- [WHAT YOU HAVE TO DO] Copy the listing below line for line, starting at its first line and ending with the line that has "0. Linux USB" in it. Add nothing.

- [MATERIAL SUPPLIED]
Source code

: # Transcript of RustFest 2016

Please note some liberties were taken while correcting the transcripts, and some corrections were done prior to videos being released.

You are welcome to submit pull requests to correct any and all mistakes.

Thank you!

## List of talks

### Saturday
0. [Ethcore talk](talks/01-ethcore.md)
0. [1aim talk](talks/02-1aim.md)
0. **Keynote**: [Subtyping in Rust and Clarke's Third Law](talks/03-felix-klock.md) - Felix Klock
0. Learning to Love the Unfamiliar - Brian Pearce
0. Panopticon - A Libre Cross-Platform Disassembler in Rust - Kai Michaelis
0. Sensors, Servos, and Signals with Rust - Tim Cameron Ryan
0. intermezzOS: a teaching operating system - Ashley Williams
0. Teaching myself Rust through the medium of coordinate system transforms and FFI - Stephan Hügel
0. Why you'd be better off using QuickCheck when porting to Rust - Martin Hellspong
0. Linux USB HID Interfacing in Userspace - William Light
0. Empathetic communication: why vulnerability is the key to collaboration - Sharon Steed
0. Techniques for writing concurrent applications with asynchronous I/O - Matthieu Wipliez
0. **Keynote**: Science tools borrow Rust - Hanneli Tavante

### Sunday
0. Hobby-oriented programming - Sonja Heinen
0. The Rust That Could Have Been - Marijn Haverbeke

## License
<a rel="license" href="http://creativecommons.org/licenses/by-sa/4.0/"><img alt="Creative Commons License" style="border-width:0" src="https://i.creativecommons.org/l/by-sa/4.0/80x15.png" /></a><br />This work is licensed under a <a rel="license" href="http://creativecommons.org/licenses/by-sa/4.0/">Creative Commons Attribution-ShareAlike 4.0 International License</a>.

- [EXPECTED ANSWER]
Source code

: # Transcript of RustFest 2016

Please note some liberties were taken while correcting the transcripts, and some corrections were done prior to videos being released.

You are welcome to submit pull requests to correct any and all mistakes.

Thank you!

## List of talks

### Saturday
0. [Ethcore talk](talks/01-ethcore.md)
0. [1aim talk](talks/02-1aim.md)
0. **Keynote**: [Subtyping in Rust and Clarke's Third Law](talks/03-felix-klock.md) - Felix Klock
0. Learning to Love the Unfamiliar - Brian Pearce
0. Panopticon - A Libre Cross-Platform Disassembler in Rust - Kai Michaelis
0. Sensors, Servos, and Signals with Rust - Tim Cameron Ryan
0. intermezzOS: a teaching operating system - Ashley Williams
0. Teaching myself Rust through the medium of coordinate system transforms and FFI - Stephan Hügel
0. Why you'd be better off using QuickCheck when porting to Rust - Martin Hellspong
0. Linux USB HID Interfacing in Userspace - William Light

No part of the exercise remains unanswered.